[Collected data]
════

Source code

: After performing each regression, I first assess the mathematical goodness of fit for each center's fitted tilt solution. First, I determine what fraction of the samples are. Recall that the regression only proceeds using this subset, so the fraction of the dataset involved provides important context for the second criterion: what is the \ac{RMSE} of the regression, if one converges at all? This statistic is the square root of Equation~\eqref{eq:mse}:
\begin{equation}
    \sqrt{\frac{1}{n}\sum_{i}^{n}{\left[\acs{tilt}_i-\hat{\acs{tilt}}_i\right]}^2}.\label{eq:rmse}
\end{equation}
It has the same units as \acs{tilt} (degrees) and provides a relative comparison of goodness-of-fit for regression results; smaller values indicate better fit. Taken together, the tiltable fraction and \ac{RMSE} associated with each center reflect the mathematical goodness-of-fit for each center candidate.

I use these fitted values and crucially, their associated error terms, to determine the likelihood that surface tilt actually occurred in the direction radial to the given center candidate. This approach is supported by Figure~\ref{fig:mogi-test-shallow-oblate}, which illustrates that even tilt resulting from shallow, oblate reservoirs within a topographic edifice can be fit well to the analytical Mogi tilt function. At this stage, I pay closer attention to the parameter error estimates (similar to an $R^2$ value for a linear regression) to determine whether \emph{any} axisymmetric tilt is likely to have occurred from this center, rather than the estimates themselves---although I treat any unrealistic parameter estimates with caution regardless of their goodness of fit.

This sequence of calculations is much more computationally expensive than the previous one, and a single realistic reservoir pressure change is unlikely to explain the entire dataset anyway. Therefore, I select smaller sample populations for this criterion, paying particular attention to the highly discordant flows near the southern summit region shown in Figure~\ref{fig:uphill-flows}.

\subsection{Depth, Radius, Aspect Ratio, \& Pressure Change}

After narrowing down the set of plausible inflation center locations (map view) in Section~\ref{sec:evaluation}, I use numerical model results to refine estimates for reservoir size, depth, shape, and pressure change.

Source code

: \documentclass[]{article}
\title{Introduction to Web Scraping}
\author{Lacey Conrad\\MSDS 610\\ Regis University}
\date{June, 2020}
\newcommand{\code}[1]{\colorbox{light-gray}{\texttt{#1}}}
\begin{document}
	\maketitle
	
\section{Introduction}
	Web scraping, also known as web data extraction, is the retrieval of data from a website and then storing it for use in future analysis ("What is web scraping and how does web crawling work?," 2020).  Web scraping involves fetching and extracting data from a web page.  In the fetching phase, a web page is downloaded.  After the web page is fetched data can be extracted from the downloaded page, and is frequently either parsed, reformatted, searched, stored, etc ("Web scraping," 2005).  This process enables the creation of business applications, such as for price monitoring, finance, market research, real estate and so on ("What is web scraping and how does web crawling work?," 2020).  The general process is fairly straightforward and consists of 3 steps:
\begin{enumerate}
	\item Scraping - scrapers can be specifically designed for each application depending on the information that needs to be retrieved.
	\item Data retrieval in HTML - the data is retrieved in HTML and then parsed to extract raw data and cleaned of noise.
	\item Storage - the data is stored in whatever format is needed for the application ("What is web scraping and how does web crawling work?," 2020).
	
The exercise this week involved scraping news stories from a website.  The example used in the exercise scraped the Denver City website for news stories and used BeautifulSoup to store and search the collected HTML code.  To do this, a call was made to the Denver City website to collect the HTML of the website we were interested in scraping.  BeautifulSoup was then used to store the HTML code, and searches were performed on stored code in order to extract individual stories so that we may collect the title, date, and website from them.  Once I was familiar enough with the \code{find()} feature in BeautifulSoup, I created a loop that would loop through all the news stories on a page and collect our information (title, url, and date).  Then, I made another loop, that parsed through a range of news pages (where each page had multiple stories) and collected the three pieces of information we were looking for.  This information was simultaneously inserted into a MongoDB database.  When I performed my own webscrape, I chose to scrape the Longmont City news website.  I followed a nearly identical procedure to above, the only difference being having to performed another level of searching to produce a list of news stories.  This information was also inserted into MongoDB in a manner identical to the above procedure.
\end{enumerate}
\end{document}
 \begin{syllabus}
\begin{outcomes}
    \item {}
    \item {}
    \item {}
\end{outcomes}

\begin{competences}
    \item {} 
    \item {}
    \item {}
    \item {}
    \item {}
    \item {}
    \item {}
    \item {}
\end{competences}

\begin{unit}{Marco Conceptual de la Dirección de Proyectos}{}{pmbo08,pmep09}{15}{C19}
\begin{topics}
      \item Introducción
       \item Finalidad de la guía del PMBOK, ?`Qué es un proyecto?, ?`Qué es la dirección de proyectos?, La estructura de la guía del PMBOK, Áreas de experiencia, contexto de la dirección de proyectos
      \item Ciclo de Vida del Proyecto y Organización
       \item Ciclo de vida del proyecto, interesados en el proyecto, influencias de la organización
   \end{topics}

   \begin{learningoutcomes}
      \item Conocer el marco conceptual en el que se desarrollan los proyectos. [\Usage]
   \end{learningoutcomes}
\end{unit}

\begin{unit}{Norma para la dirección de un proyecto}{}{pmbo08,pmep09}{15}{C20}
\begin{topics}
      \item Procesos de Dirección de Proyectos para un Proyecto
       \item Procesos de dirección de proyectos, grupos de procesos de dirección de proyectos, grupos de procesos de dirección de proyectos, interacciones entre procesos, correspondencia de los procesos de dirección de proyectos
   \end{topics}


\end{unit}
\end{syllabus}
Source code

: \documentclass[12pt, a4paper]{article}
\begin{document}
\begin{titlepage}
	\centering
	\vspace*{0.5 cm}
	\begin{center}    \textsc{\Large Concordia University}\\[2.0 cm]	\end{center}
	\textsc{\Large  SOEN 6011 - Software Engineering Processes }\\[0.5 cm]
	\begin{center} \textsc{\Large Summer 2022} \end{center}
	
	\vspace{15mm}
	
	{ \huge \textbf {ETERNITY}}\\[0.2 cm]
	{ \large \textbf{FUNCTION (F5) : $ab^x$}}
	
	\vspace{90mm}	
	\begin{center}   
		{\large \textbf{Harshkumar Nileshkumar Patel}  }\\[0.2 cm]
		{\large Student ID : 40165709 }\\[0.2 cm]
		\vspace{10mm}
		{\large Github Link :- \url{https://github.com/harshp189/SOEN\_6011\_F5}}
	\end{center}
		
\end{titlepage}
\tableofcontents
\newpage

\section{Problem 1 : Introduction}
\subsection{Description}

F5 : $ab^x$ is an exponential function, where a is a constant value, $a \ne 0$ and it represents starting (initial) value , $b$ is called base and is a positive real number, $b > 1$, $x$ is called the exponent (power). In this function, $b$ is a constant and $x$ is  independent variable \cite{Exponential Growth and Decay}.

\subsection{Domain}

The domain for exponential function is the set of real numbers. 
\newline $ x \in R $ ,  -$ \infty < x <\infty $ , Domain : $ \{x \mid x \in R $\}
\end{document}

════

Task requirements:
Repeat the whole of the data above exactly as it appears.

Your solution:
Source code

: After performing each regression, I first assess the mathematical goodness of fit for each center's fitted tilt solution. First, I determine what fraction of the samples are. Recall that the regression only proceeds using this subset, so the fraction of the dataset involved provides important context for the second criterion: what is the \ac{RMSE} of the regression, if one converges at all? This statistic is the square root of Equation~\eqref{eq:mse}:
\begin{equation}
    \sqrt{\frac{1}{n}\sum_{i}^{n}{\left[\acs{tilt}_i-\hat{\acs{tilt}}_i\right]}^2}.\label{eq:rmse}
\end{equation}
It has the same units as \acs{tilt} (degrees) and provides a relative comparison of goodness-of-fit for regression results; smaller values indicate better fit. Taken together, the tiltable fraction and \ac{RMSE} associated with each center reflect the mathematical goodness-of-fit for each center candidate.

I use these fitted values and crucially, their associated error terms, to determine the likelihood that surface tilt actually occurred in the direction radial to the given center candidate. This approach is supported by Figure~\ref{fig:mogi-test-shallow-oblate}, which illustrates that even tilt resulting from shallow, oblate reservoirs within a topographic edifice can be fit well to the analytical Mogi tilt function. At this stage, I pay closer attention to the parameter error estimates (similar to an $R^2$ value for a linear regression) to determine whether \emph{any} axisymmetric tilt is likely to have occurred from this center, rather than the estimates themselves---although I treat any unrealistic parameter estimates with caution regardless of their goodness of fit.

This sequence of calculations is much more computationally expensive than the previous one, and a single realistic reservoir pressure change is unlikely to explain the entire dataset anyway. Therefore, I select smaller sample populations for this criterion, paying particular attention to the highly discordant flows near the southern summit region shown in Figure~\ref{fig:uphill-flows}.

\subsection{Depth, Radius, Aspect Ratio, \& Pressure Change}

After narrowing down the set of plausible inflation center locations (map view) in Section~\ref{sec:evaluation}, I use numerical model results to refine estimates for reservoir size, depth, shape, and pressure change.

Source code

: \documentclass[]{article}
\title{Introduction to Web Scraping}
\author{Lacey Conrad\\MSDS 610\\ Regis University}
\date{June, 2020}
\newcommand{\code}[1]{\colorbox{light-gray}{\texttt{#1}}}
\begin{document}
	\maketitle
	
\section{Introduction}
	Web scraping, also known as web data extraction, is the retrieval of data from a website and then storing it for use in future analysis ("What is web scraping and how does web crawling work?," 2020).  Web scraping involves fetching and extracting data from a web page.  In the fetching phase, a web page is downloaded.  After the web page is fetched data can be extracted from the downloaded page, and is frequently either parsed, reformatted, searched, stored, etc ("Web scraping," 2005).  This process enables the creation of business applications, such as for price monitoring, finance, market research, real estate and so on ("What is web scraping and how does web crawling work?," 2020).  The general process is fairly straightforward and consists of 3 steps:
\begin{enumerate}
	\item Scraping - scrapers can be specifically designed for each application depending on the information that needs to be retrieved.
	\item Data retrieval in HTML - the data is retrieved in HTML and then parsed to extract raw data and cleaned of noise.
	\item Storage - the data is stored in whatever format is needed for the application ("What is web scraping and how does web crawling work?," 2020).
	
The exercise this week involved scraping news stories from a website.  The example used in the exercise scraped the Denver City website for news stories and used BeautifulSoup to store and search the collected HTML code.  To do this, a call was made to the Denver City website to collect the HTML of the website we were interested in scraping.  BeautifulSoup was then used to store the HTML code, and searches were performed on stored code in order to extract individual stories so that we may collect the title, date, and website from them.  Once I was familiar enough with the \code{find()} feature in BeautifulSoup, I created a loop that would loop through all the news stories on a page and collect our information (title, url, and date).  Then, I made another loop, that parsed through a range of news pages (where each page had multiple stories) and collected the three pieces of information we were looking for.  This information was simultaneously inserted into a MongoDB database.  When I performed my own webscrape, I chose to scrape the Longmont City news website.  I followed a nearly identical procedure to above, the only difference being having to performed another level of searching to produce a list of news stories.  This information was also inserted into MongoDB in a manner identical to the above procedure.
\end{enumerate}
\end{document}
 \begin{syllabus}
\begin{outcomes}
    \item {}
    \item {}
    \item {}
\end{outcomes}

\begin{competences}
    \item {} 
    \item {}
    \item {}
    \item {}
    \item {}
    \item {}
    \item {}
    \item {}
\end{competences}

\begin{unit}{Marco Conceptual de la Dirección de Proyectos}{}{pmbo08,pmep09}{15}{C19}
\begin{topics}
      \item Introducción
       \item Finalidad de la guía del PMBOK, ?`Qué es un proyecto?, ?`Qué es la dirección de proyectos?, La estructura de la guía del PMBOK, Áreas de experiencia, contexto de la dirección de proyectos
      \item Ciclo de Vida del Proyecto y Organización
       \item Ciclo de vida del proyecto, interesados en el proyecto, influencias de la organización
   \end{topics}

   \begin{learningoutcomes}
      \item Conocer el marco conceptual en el que se desarrollan los proyectos. [\Usage]
   \end{learningoutcomes}
\end{unit}

\begin{unit}{Norma para la dirección de un proyecto}{}{pmbo08,pmep09}{15}{C20}
\begin{topics}
      \item Procesos de Dirección de Proyectos para un Proyecto
       \item Procesos de dirección de proyectos, grupos de procesos de dirección de proyectos, grupos de procesos de dirección de proyectos, interacciones entre procesos, correspondencia de los procesos de dirección de proyectos
   \end{topics}


\end{unit}
\end{syllabus}
Source code

: \documentclass[12pt, a4paper]{article}
\begin{document}
\begin{titlepage}
	\centering
	\vspace*{0.5 cm}
	\begin{center}    \textsc{\Large Concordia University}\\[2.0 cm]	\end{center}
	\textsc{\Large  SOEN 6011 - Software Engineering Processes }\\[0.5 cm]
	\begin{center} \textsc{\Large Summer 2022} \end{center}
	
	\vspace{15mm}
	
	{ \huge \textbf {ETERNITY}}\\[0.2 cm]
	{ \large \textbf{FUNCTION (F5) : $ab^x$}}
	
	\vspace{90mm}	
	\begin{center}   
		{\large \textbf{Harshkumar Nileshkumar Patel}  }\\[0.2 cm]
		{\large Student ID : 40165709 }\\[0.2 cm]
		\vspace{10mm}
		{\large Github Link :- \url{https://github.com/harshp189/SOEN\_6011\_F5}}
	\end{center}
		
\end{titlepage}
\tableofcontents
\newpage

\section{Problem 1 : Introduction}
\subsection{Description}

F5 : $ab^x$ is an exponential function, where a is a constant value, $a \ne 0$ and it represents starting (initial) value , $b$ is called base and is a positive real number, $b > 1$, $x$ is called the exponent (power). In this function, $b$ is a constant and $x$ is  independent variable \cite{Exponential Growth and Decay}.

\subsection{Domain}

The domain for exponential function is the set of real numbers. 
\newline $ x \in R $ ,  -$ \infty < x <\infty $ , Domain : $ \{x \mid x \in R $\}
\end{document}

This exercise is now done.